Eglises d'Asie

Selon l’intellectuel musulman indonésien Nurcholish Madjid, la presse occidentale contribue à la stigmatisation de l’islam en la dépeignant comme une religion violente

Publié le 18/03/2010




Du 23 au 25 février dernier, 240 intellectuels musulmans venus de 42 pays se sont réunis à Djakarta à l’invitation conjointe du gouvernement indonésien et de la Nahdlatul Ulama, la plus importante organisation musulmane de masse du pays, pour débattre de la place de l’islam dans le monde contemporain. A l’issue de la rencontre, une « Déclaration de Djakarta » a été publiée par laquelle ces intellectuels et responsables musulmans ont fermement « condamné tous les actes de terrorisme sous quelque forme et manifestation que ce soit » et rejeté l’identification du terrorisme avec « une quelconque religion en particulier ». Lors d’une intervention remarquée, l’intellectuel musulman indonésien Nurcholish Madjid a critiqué les médias occidentaux pour l’image qu’ils donnent de l’islam, associant trop souvent cette religion avec la violence. Une telle perception, dans ce qu’elle a d’erronée, a expliqué Nurcholish Madjid, aboutit à des incompréhensions et à une exacerbation des conflits entre fidèles des différentes religions à travers le monde.

« Les médias occidentaux ne comprennent pas réellement l’islam et, ces derniers temps, ont associé islam et violence au prétexte que quelques musulmans s’en sont pris à eux (à des objectifs occidentaux). C’est ce que j’appelle une généralisation non informée du fait que leur opinion est fondée sur une information incomplète a déclaré Nurcholish Madjid.
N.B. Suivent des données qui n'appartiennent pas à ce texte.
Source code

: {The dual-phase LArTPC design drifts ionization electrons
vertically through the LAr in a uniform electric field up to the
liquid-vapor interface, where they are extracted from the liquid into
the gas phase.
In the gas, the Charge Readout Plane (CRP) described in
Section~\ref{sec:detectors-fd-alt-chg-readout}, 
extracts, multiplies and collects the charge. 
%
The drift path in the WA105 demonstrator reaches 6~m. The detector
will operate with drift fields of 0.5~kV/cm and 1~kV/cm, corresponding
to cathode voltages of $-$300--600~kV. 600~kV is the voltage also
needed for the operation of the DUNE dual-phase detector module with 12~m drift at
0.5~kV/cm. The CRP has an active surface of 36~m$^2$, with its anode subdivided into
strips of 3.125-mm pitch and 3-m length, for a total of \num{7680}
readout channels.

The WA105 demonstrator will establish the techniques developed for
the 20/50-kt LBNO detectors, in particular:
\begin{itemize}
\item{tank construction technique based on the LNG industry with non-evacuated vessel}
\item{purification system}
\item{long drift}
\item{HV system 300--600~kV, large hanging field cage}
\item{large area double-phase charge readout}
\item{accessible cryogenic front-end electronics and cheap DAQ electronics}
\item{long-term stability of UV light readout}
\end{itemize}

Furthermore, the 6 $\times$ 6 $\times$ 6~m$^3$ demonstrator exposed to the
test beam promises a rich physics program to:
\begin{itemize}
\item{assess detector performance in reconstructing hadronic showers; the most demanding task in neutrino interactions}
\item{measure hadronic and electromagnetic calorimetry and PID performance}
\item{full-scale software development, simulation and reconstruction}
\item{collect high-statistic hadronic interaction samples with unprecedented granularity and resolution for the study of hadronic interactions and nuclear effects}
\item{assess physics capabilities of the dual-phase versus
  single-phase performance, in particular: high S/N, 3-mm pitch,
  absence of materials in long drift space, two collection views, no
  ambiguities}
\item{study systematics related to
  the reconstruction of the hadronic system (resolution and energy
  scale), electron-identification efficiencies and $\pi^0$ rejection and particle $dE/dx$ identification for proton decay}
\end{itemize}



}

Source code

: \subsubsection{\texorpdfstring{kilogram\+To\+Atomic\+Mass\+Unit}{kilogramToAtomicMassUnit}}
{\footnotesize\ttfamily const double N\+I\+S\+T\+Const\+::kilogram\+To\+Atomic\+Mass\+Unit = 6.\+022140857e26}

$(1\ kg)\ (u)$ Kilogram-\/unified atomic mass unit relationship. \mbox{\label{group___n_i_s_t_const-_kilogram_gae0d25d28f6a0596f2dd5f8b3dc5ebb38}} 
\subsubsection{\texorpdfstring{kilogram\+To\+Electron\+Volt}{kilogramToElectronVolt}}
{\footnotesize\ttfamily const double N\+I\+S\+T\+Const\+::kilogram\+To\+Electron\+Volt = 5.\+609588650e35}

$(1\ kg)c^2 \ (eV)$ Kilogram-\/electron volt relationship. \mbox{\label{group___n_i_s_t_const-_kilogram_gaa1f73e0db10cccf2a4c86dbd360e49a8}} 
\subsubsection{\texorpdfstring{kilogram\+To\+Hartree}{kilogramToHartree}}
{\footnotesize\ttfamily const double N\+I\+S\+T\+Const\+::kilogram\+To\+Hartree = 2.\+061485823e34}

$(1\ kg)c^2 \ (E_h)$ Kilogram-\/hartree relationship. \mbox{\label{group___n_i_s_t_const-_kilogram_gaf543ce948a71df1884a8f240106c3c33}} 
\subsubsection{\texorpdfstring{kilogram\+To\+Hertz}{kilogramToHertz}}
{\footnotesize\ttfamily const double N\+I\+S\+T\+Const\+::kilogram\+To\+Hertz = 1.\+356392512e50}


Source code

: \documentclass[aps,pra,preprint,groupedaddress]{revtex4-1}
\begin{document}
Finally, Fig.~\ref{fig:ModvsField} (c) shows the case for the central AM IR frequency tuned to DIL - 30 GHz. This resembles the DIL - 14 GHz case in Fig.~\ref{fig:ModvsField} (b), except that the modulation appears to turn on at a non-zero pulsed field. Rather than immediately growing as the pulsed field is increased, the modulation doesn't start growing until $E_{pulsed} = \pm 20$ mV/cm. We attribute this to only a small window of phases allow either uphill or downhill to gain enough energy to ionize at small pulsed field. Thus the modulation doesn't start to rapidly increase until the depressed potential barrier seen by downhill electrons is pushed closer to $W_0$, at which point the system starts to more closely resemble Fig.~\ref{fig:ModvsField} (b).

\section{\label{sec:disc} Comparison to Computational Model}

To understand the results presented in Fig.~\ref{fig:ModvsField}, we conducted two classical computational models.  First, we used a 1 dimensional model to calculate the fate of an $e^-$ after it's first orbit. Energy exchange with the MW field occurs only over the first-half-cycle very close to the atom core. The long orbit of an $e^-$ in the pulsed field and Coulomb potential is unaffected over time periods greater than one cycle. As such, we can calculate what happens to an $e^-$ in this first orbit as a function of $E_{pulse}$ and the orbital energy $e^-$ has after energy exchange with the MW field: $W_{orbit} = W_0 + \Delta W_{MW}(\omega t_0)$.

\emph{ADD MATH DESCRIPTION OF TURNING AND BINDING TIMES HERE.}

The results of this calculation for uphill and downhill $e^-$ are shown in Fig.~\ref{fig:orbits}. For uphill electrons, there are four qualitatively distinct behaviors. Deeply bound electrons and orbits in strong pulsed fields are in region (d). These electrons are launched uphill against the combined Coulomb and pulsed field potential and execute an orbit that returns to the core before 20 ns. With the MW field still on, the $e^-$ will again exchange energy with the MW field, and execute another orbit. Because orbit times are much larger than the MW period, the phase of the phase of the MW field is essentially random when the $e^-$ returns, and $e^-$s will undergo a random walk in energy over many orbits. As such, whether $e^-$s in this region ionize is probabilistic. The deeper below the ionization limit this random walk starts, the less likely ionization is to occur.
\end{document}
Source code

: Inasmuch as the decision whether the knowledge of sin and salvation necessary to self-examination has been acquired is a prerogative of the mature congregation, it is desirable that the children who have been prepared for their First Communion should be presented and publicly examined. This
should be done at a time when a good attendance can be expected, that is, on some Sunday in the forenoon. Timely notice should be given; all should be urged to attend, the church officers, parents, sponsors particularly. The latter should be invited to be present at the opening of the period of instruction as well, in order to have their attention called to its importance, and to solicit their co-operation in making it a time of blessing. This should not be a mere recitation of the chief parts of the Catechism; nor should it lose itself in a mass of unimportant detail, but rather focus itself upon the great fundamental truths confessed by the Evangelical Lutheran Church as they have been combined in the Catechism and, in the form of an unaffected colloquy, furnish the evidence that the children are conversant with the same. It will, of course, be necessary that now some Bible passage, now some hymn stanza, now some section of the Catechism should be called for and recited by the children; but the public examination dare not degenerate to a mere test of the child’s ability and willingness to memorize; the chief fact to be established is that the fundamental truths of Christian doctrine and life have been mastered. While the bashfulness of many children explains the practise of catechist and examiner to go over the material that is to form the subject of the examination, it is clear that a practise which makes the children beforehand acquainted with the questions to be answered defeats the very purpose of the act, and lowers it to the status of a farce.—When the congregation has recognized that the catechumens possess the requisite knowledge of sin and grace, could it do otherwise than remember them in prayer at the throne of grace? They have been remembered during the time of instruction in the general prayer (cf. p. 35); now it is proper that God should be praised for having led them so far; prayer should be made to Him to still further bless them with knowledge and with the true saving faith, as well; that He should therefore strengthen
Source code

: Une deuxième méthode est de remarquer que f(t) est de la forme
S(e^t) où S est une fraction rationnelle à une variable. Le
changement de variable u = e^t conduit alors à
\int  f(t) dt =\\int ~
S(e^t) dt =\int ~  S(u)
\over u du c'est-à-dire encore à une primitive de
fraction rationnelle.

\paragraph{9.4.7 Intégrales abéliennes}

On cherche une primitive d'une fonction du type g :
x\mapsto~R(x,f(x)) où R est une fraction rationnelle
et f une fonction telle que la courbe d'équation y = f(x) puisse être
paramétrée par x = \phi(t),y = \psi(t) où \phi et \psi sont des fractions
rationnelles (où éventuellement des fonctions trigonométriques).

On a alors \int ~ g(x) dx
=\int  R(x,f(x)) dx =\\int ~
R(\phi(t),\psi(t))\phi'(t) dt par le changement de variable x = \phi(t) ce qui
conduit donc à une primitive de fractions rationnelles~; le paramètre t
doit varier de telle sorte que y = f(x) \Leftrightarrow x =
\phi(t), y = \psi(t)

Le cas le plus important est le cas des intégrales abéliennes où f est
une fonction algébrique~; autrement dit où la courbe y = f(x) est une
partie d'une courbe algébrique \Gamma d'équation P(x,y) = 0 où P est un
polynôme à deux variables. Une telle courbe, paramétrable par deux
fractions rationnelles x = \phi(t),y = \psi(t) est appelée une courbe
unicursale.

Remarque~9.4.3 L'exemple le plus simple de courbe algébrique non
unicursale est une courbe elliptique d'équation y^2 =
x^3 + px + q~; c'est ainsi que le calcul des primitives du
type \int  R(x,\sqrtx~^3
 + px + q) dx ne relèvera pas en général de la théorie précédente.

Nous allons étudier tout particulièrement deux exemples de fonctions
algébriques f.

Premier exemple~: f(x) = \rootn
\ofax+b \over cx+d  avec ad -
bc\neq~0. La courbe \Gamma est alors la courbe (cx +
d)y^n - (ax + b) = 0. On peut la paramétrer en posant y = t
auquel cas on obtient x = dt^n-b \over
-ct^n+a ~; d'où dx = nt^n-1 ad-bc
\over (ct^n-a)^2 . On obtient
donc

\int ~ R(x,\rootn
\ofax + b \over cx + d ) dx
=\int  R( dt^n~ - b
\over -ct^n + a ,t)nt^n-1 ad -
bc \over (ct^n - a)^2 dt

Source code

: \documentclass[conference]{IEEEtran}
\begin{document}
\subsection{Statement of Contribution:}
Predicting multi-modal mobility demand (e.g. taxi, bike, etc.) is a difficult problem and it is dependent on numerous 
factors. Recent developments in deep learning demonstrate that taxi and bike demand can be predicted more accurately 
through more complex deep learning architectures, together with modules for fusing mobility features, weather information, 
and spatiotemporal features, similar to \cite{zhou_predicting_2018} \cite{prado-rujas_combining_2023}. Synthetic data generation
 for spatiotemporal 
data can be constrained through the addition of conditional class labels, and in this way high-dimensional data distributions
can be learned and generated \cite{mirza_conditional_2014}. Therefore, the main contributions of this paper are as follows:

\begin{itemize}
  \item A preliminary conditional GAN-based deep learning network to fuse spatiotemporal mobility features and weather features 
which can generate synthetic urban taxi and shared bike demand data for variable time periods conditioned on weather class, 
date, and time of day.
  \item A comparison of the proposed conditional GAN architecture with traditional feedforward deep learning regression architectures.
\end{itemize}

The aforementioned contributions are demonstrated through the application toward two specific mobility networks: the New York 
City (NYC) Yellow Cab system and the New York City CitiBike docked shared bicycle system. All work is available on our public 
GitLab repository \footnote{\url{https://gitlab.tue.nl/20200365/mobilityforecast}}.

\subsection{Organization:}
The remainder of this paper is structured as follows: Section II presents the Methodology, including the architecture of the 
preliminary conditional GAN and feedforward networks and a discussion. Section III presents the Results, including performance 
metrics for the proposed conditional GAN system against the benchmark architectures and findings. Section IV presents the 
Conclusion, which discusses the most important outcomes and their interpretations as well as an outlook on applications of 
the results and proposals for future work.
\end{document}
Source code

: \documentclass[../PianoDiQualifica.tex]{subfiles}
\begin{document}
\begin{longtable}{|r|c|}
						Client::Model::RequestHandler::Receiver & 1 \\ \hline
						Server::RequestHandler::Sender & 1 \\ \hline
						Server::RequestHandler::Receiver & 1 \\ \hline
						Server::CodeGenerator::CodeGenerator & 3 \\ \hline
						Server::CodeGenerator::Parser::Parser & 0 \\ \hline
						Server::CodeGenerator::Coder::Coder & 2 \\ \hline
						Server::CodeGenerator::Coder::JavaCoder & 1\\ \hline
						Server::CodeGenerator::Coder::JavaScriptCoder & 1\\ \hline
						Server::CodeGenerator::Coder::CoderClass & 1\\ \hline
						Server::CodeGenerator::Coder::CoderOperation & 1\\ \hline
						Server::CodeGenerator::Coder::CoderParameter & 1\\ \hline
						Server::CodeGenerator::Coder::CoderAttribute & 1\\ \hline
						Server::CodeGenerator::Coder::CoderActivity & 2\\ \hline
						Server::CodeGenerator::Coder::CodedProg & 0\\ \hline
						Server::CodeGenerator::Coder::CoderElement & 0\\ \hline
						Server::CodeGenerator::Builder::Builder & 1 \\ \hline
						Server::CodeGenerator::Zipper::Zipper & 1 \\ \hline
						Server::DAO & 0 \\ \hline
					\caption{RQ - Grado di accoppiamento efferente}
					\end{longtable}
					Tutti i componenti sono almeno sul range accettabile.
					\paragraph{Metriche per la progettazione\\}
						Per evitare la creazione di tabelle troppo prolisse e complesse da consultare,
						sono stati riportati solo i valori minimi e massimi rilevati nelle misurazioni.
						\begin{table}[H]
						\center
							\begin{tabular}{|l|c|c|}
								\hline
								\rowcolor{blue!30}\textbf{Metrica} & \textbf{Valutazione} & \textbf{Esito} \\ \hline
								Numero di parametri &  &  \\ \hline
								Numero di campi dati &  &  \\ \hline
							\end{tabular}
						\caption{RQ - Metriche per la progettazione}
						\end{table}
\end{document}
En écho à ces propos, Gregory Fealy, de l’Université nationale australienne, a montré comment, selon lui, les médias contribuent à créer des lignes de fracture entre les communautés. Par exemple, a-t-il expliqué, au sujet de l’Indonésie, les médias occidentaux distinguent entre les musulmans dits modérés, représentés par la Nahdlatul Ulama et la Muhammadiyah, et les musulmans dit radicaux, personnifiés par la Jemaah Islamiyah, comme si la distinction était nette et que les deux parties se livraient une guerre perpétuelle. Selon lui, une telle catégorisation sous-entend que les modérés doivent être les vainqueurs et encourage ainsi les tensions entre les groupes religieux en Indonésie.

Poursuivant son exposé, Gregory Fealy a ajouté que la présentation des faits sous une forme aussi tranchée est trompeuse dans la mesure où les lignes de fracture passent, bien souvent, à l’intérieur même de ces groupes musulmans. « Le Parti de la justice et de la prospérité est un bon exemple, a-t-il expliqué. Ce parti est en grande partie influencé par les Frères musulmans (mouvement radical d’origine égyptienne prônant la formation d’un Etat panislamique) mais ces partisans se présentent comme des démocrates exemplaires, formant des coalitions pluralistes et défendant des valeurs morales fortes dans la vie publique. »

Pour le chercheur australien, une telle présentation entre modérés et radicaux est influencée par les Etats-Unis dans la mesure où ces derniers veulent voir les modérés dominer le monde musulman, au détriment des radicaux qu’ils tiennent pour responsables des attentats du 11 septembre. Premier pays musulman de la planète par la taille de sa population musulmane, l’Indonésie subit les conséquences de cette stigmatisation de l’islam, a conclu Gregory Fealy.

Lors de cette rencontre, un autre sujet d’actualité a fait débat. Dans son discours d’ouverture, la présidente Megawati Sukarnoputri a critiqué la France pour la loi récemment adoptée concernant le port visible de signes religieux à l’école. S’adressant aux responsables français – et au-delà aux pays occidentaux -, elle a déclaré : « Qu’ils le réalisent ou non, ces mesures à caractère discriminatoire représentent un test du sérieux avec lequel ces grands pays mettent en ouvre les droits de l’homme qu’ils ont prêchés tout au long du XXe siècle. » A lire la presse indonésienne ou celle d’autres pays majoritairement musulmans, les rues des villes de France étaient pleines de manifestants protestant contre la politique du gouvernement et tous les musulmans de France étaient concernés par la politique discriminatoire édictée par les autorités. Présente à la rencontre de Djakarta, Andrée Feillard, membre de l’Ecole française d’Extrême-Orient et spécialiste de l’islam indonésien, a précisé au Jakarta Post : « Le fait est que 49 % des musulmanes en France sont d’accord avec la loi et que seulement 43 % d’entre elles la désapprouvent. » Egalement présent à Djakarta, le Réunionnais Aslam Timol, du Conseil français du culte musulman, a estimé que seulement environ 10 % des musulmanes de France portaient le voile.